*Data under study:*

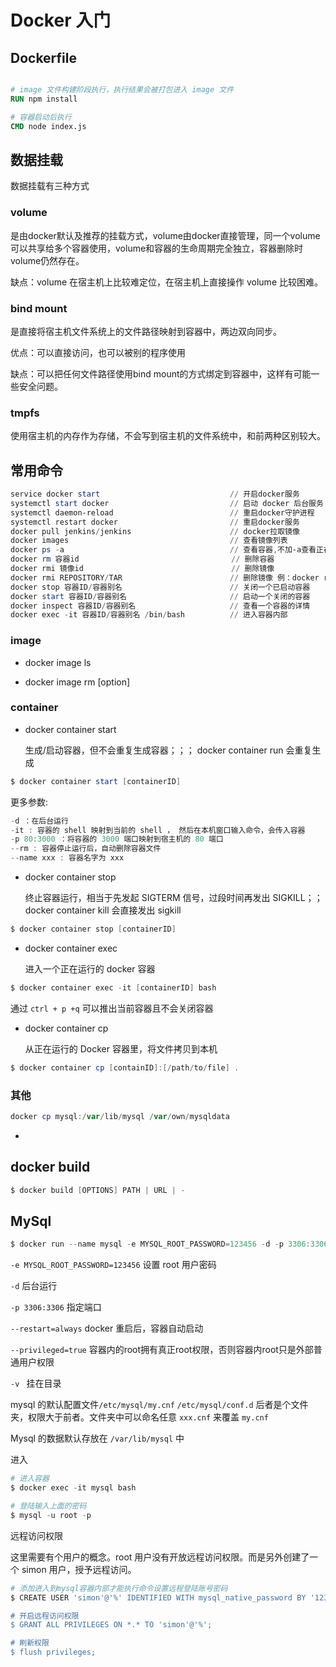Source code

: # Docker 入门



## Dockerfile

```dockerfile

# image 文件构建阶段执行，执行结果会被打包进入 image 文件
RUN npm install

# 容器启动后执行
CMD node index.js
```



## 数据挂载

数据挂载有三种方式

### volume

是由docker默认及推荐的挂载方式，volume由docker直接管理，同一个volume可以共享给多个容器使用，volume和容器的生命周期完全独立，容器删除时volume仍然存在。

缺点：volume 在宿主机上比较难定位，在宿主机上直接操作 volume 比较困难。

### bind mount

是直接将宿主机文件系统上的文件路径映射到容器中，两边双向同步。

优点：可以直接访问，也可以被别的程序使用

缺点：可以把任何文件路径使用bind mount的方式绑定到容器中，这样有可能一些安全问题。

### tmpfs

使用宿主机的内存作为存储，不会写到宿主机的文件系统中，和前两种区别较大。





## 常用命令

```powershell
service docker start                             // 开启docker服务
systemctl start docker                           // 启动 docker 后台服务
systemctl daemon-reload                          // 重启docker守护进程
systemctl restart docker                         // 重启docker服务
docker pull jenkins/jenkins                      // docker拉取镜像
docker images                                    // 查看镜像列表
docker ps -a                                     // 查看容器,不加-a查看正在运行的，加上-a查看所有容器
docker rm 容器id                                  // 删除容器
docker rmi 镜像id                                 // 删除镜像
docker rmi REPOSITORY/TAR                        // 删除镜像 例：docker rmi button-api/v2                        
docker stop 容器ID/容器别名                        // 关闭一个已启动容器 
docker start 容器ID/容器别名                       // 启动一个关闭的容器 
docker inspect 容器ID/容器别名                     // 查看一个容器的详情 
docker exec -it 容器ID/容器别名 /bin/bash          // 进入容器内部
```



### image

- docker image ls

- docker image rm [option] <imageid>



### container

- docker container start 

    生成/启动容器，但不会重复生成容器；；； docker container run 会重复生成

```powershell
$ docker container start [containerID]
```

更多参数:

 ```powershell
-d ：在后台运行
-it : 容器的 shell 映射到当前的 shell ， 然后在本机窗口输入命令，会传入容器
-p 80:3000 ：将容器的 3000 端口映射到宿主机的 80 端口
--rm : 容器停止运行后，自动删除容器文件
--name xxx : 容器名字为 xxx
 ```



- docker container stop 

    终止容器运行，相当于先发起 SIGTERM 信号，过段时间再发出 SIGKILL；；docker container kill 会直接发出 sigkill

```powershell
$ docker container stop [containerID]
```



- docker container exec

    进入一个正在运行的 docker 容器

```powershell
$ docker container exec -it [containerID] bash
```

通过 `ctrl + p +q` 可以推出当前容器且不会关闭容器



- docker container cp

    从正在运行的 Docker 容器里，将文件拷贝到本机

```powershell
$ docker container cp [containID]:[/path/to/file] .
```



### 其他

```powershell
docker cp mysql:/var/lib/mysql /var/own/mysqldata
```

- 



## docker build

```powershell
$ docker build [OPTIONS] PATH | URL | -
```





## MySql

```powershell
$ docker run --name mysql -e MYSQL_ROOT_PASSWORD=123456 -d -p 3306:3306 -v /usr/local/mysql/conf:/etc/mysql/conf.d -v /usr/local/mysql/data:/var/lib/mysql --restart=always mysql
```

`-e MYSQL_ROOT_PASSWORD=123456` 设置 root 用户密码

`-d` 后台运行

`-p 3306:3306` 指定端口

`--restart=always` docker 重启后，容器自动启动

`--privileged=true` 容器内的root拥有真正root权限，否则容器内root只是外部普通用户权限

`-v ` 挂在目录



mysql 的默认配置文件`/etc/mysql/my.cnf`  `/etc/mysql/conf.d`  后者是个文件夹，权限大于前者。文件夹中可以命名任意 `xxx.cnf` 来覆盖 `my.cnf`

Mysql 的数据默认存放在 `/var/lib/mysql` 中



进入

```powershell
# 进入容器
$ docker exec -it mysql bash

# 登陆输入上面的密码
$ mysql -u root -p
```



远程访问权限

这里需要有个用户的概念。root 用户没有开放远程访问权限。而是另外创建了一个 simon 用户，授予远程访问。

```powershell
# 添加进入到mysql容器内部才能执行命令设置远程登陆账号密码
$ CREATE USER 'simon'@'%' IDENTIFIED WITH mysql_native_password BY '123456';

# 开启远程访问权限
$ GRANT ALL PRIVILEGES ON *.* TO 'simon'@'%';

# 刷新权限
$ flush privileges;    
```



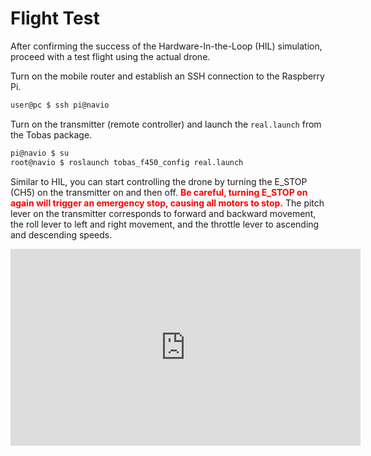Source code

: # Flight Test

After confirming the success of the Hardware-In-the-Loop (HIL) simulation, proceed with a test flight using the actual drone.

Turn on the mobile router and establish an SSH connection to the Raspberry Pi.

```bash
user@pc $ ssh pi@navio
```

Turn on the transmitter (remote controller) and launch the `real.launch` from the Tobas package.

```bash
pi@navio $ su
root@navio $ roslaunch tobas_f450_config real.launch
```

Similar to HIL, you can start controlling the drone by turning the E_STOP (CH5) on the transmitter on and then off.
<span style="color: red;"><strong>Be careful, turning E_STOP on again will trigger an emergency stop, causing all motors to stop.</strong></span>
The pitch lever on the transmitter corresponds to forward and backward movement,
the roll lever to left and right movement, and the throttle lever to ascending and descending speeds.

<iframe width="560" height="315" src="https://www.youtube.com/embed/EldjS8AnBjw?si=mdp2SFPWEta51UOP" title="YouTube video player" frameborder="0" allow="accelerometer; autoplay; clipboard-write; encrypted-media; gyroscope; picture-in-picture; web-share" allowfullscreen></iframe>
<br>
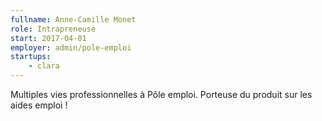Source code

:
 ```yaml
---
fullname: Anne-Camille Monet
role: Intrapreneuse
start: 2017-04-01
employer: admin/pole-emploi
startups:
    - clara
---
```


Multiples vies professionnelles à Pôle emploi. Porteuse du produit sur les aides emploi !

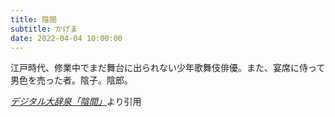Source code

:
 ```yaml
---
title: 陰間
subtitle: かげま
date: 2022-04-04 10:00:00
---
```


江戸時代、修業中でまだ舞台に出られない少年歌舞伎俳優。また、宴席に侍って男色を売った者。陰子。陰郎。

<cite>[デジタル大辞泉「陰間」](https://dictionary.goo.ne.jp/word/%E9%99%B0%E9%96%93/)</cite>より引用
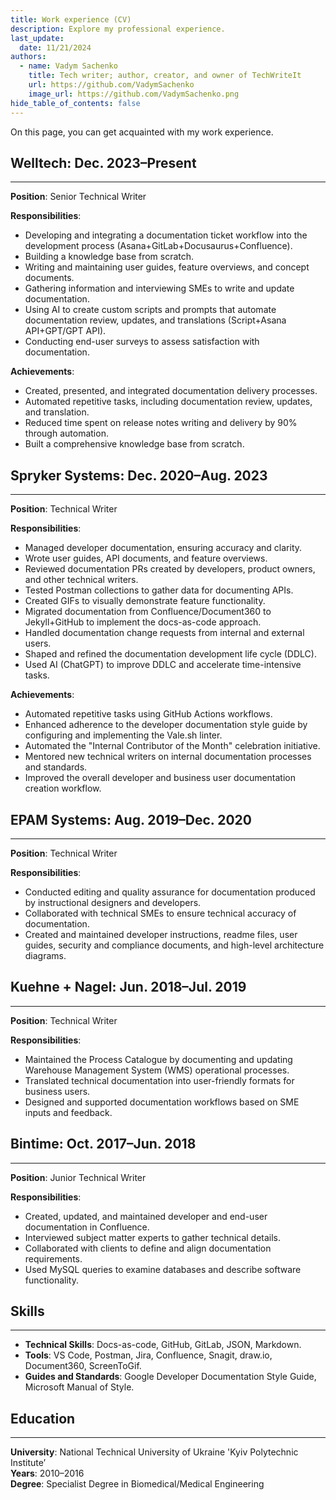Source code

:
 ```yaml
---
title: Work experience (CV)
description: Explore my professional experience.
last_update: 
  date: 11/21/2024
authors:
  - name: Vadym Sachenko
    title: Tech writer; author, creator, and owner of TechWriteIt
    url: https://github.com/VadymSachenko
    image_url: https://github.com/VadymSachenko.png
hide_table_of_contents: false
---
```


On this page, you can get acquainted with my work experience.

## Welltech: Dec. 2023–Present
---

**Position**: Senior Technical Writer

**Responsibilities**:

- Developing and integrating a documentation ticket workflow into the development process (Asana+GitLab+Docusaurus+Confluence).
- Building a knowledge base from scratch.
- Writing and maintaining user guides, feature overviews, and concept documents.
- Gathering information and interviewing SMEs to write and update documentation.
- Using AI to create custom scripts and prompts that automate documentation review, updates, and translations (Script+Asana API+GPT/GPT API).
- Conducting end-user surveys to assess satisfaction with documentation.

**Achievements**:

- Created, presented, and integrated documentation delivery processes.
- Automated repetitive tasks, including documentation review, updates, and translation.
- Reduced time spent on release notes writing and delivery by 90% through automation.
- Built a comprehensive knowledge base from scratch.

## Spryker Systems: Dec. 2020–Aug. 2023
---

**Position**: Technical Writer

**Responsibilities**:

- Managed developer documentation, ensuring accuracy and clarity.
- Wrote user guides, API documents, and feature overviews.
- Reviewed documentation PRs created by developers, product owners, and other technical writers.
- Tested Postman collections to gather data for documenting APIs.
- Created GIFs to visually demonstrate feature functionality.
- Migrated documentation from Confluence/Document360 to Jekyll+GitHub to implement the docs-as-code approach.
- Handled documentation change requests from internal and external users.
- Shaped and refined the documentation development life cycle (DDLC).
- Used AI (ChatGPT) to improve DDLC and accelerate time-intensive tasks.

**Achievements**:

- Automated repetitive tasks using GitHub Actions workflows.
- Enhanced adherence to the developer documentation style guide by configuring and implementing the Vale.sh linter.
- Automated the "Internal Contributor of the Month" celebration initiative.
- Mentored new technical writers on internal documentation processes and standards.
- Improved the overall developer and business user documentation creation workflow.

## EPAM Systems: Aug. 2019–Dec. 2020
---

**Position**: Technical Writer

**Responsibilities**:

- Conducted editing and quality assurance for documentation produced by instructional designers and developers.
- Collaborated with technical SMEs to ensure technical accuracy of documentation.
- Created and maintained developer instructions, readme files, user guides, security and compliance documents, and high-level architecture diagrams.

## Kuehne + Nagel: Jun. 2018–Jul. 2019
---

**Position**: Technical Writer

**Responsibilities**:

- Maintained the Process Catalogue by documenting and updating Warehouse Management System (WMS) operational processes.
- Translated technical documentation into user-friendly formats for business users.
- Designed and supported documentation workflows based on SME inputs and feedback.

## Bintime: Oct. 2017–Jun. 2018
---

**Position**: Junior Technical Writer

**Responsibilities**:

- Created, updated, and maintained developer and end-user documentation in Confluence.
- Interviewed subject matter experts to gather technical details.
- Collaborated with clients to define and align documentation requirements.
- Used MySQL queries to examine databases and describe software functionality.

## Skills
---

* **Technical Skills**: Docs-as-code, GitHub, GitLab, JSON, Markdown.  
* **Tools**: VS Code, Postman, Jira, Confluence, Snagit, draw.io, Document360, ScreenToGif.  
* **Guides and Standards**: Google Developer Documentation Style Guide, Microsoft Manual of Style.  

## Education
---

**University**: National Technical University of Ukraine 'Kyiv Polytechnic Institute’  
**Years**: 2010–2016  
**Degree**: Specialist Degree in Biomedical/Medical Engineering

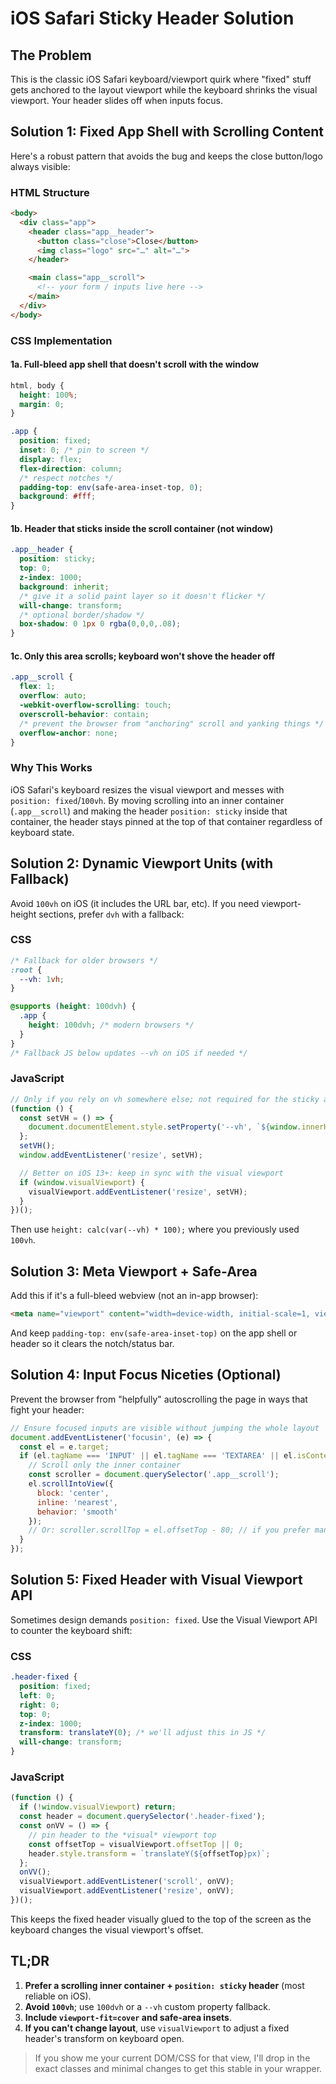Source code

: # iOS Safari Sticky Header Solution

## The Problem
This is the classic iOS Safari keyboard/viewport quirk where "fixed" stuff gets anchored to the layout viewport while the keyboard shrinks the visual viewport. Your header slides off when inputs focus.

## Solution 1: Fixed App Shell with Scrolling Content

Here's a robust pattern that avoids the bug and keeps the close button/logo always visible:

### HTML Structure
```html
<body>
  <div class="app">
    <header class="app__header">
      <button class="close">Close</button>
      <img class="logo" src="…" alt="…">
    </header>

    <main class="app__scroll">
      <!-- your form / inputs live here -->
    </main>
  </div>
</body>
```

### CSS Implementation

#### 1a. Full-bleed app shell that doesn't scroll with the window
```css
html, body { 
  height: 100%; 
  margin: 0; 
}

.app {
  position: fixed; 
  inset: 0; /* pin to screen */
  display: flex; 
  flex-direction: column;
  /* respect notches */
  padding-top: env(safe-area-inset-top, 0);
  background: #fff;
}
```

#### 1b. Header that sticks inside the scroll container (not window)
```css
.app__header {
  position: sticky; 
  top: 0;
  z-index: 1000;
  background: inherit;
  /* give it a solid paint layer so it doesn't flicker */
  will-change: transform;
  /* optional border/shadow */
  box-shadow: 0 1px 0 rgba(0,0,0,.08);
}
```

#### 1c. Only this area scrolls; keyboard won't shove the header off
```css
.app__scroll {
  flex: 1;
  overflow: auto;
  -webkit-overflow-scrolling: touch;
  overscroll-behavior: contain;
  /* prevent the browser from "anchoring" scroll and yanking things */
  overflow-anchor: none;
}
```

### Why This Works
iOS Safari's keyboard resizes the visual viewport and messes with `position: fixed`/`100vh`. By moving scrolling into an inner container (`.app__scroll`) and making the header `position: sticky` inside that container, the header stays pinned at the top of that container regardless of keyboard state.

## Solution 2: Dynamic Viewport Units (with Fallback)

Avoid `100vh` on iOS (it includes the URL bar, etc). If you need viewport-height sections, prefer `dvh` with a fallback:

### CSS
```css
/* Fallback for older browsers */
:root { 
  --vh: 1vh; 
}

@supports (height: 100dvh) {
  .app { 
    height: 100dvh; /* modern browsers */
  } 
}
/* Fallback JS below updates --vh on iOS if needed */
```

### JavaScript
```javascript
// Only if you rely on vh somewhere else; not required for the sticky approach.
(function () {
  const setVH = () => {
    document.documentElement.style.setProperty('--vh', `${window.innerHeight * 0.01}px`);
  };
  setVH();
  window.addEventListener('resize', setVH);

  // Better on iOS 13+: keep in sync with the visual viewport
  if (window.visualViewport) {
    visualViewport.addEventListener('resize', setVH);
  }
})();
```

Then use `height: calc(var(--vh) * 100);` where you previously used `100vh`.

## Solution 3: Meta Viewport + Safe-Area

Add this if it's a full-bleed webview (not an in-app browser):

```html
<meta name="viewport" content="width=device-width, initial-scale=1, viewport-fit=cover">
```

And keep `padding-top: env(safe-area-inset-top)` on the app shell or header so it clears the notch/status bar.

## Solution 4: Input Focus Niceties (Optional)

Prevent the browser from "helpfully" autoscrolling the page in ways that fight your header:

```javascript
// Ensure focused inputs are visible without jumping the whole layout
document.addEventListener('focusin', (e) => {
  const el = e.target;
  if (el.tagName === 'INPUT' || el.tagName === 'TEXTAREA' || el.isContentEditable) {
    // Scroll only the inner container
    const scroller = document.querySelector('.app__scroll');
    el.scrollIntoView({ 
      block: 'center', 
      inline: 'nearest', 
      behavior: 'smooth' 
    });
    // Or: scroller.scrollTop = el.offsetTop - 80; // if you prefer manual control
  }
});
```

## Solution 5: Fixed Header with Visual Viewport API

Sometimes design demands `position: fixed`. Use the Visual Viewport API to counter the keyboard shift:

### CSS
```css
.header-fixed {
  position: fixed; 
  left: 0; 
  right: 0; 
  top: 0;
  z-index: 1000;
  transform: translateY(0); /* we'll adjust this in JS */
  will-change: transform;
}
```

### JavaScript
```javascript
(function () {
  if (!window.visualViewport) return;
  const header = document.querySelector('.header-fixed');
  const onVV = () => {
    // pin header to the *visual* viewport top
    const offsetTop = visualViewport.offsetTop || 0;
    header.style.transform = `translateY(${offsetTop}px)`;
  };
  onVV();
  visualViewport.addEventListener('scroll', onVV);
  visualViewport.addEventListener('resize', onVV);
})();
```

This keeps the fixed header visually glued to the top of the screen as the keyboard changes the visual viewport's offset.

## TL;DR

1. **Prefer a scrolling inner container + `position: sticky` header** (most reliable on iOS).
2. **Avoid `100vh`**; use `100dvh` or a `--vh` custom property fallback.
3. **Include `viewport-fit=cover` and safe-area insets**.
4. **If you can't change layout**, use `visualViewport` to adjust a fixed header's transform on keyboard open.

> If you show me your current DOM/CSS for that view, I'll drop in the exact classes and minimal changes to get this stable in your wrapper.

*Work to be completed:*
Find the word "functionality" in the records. Copy every line it appears in.

*The answer:*
- Created GIFs to visually demonstrate feature functionality.
- Used MySQL queries to examine databases and describe software functionality.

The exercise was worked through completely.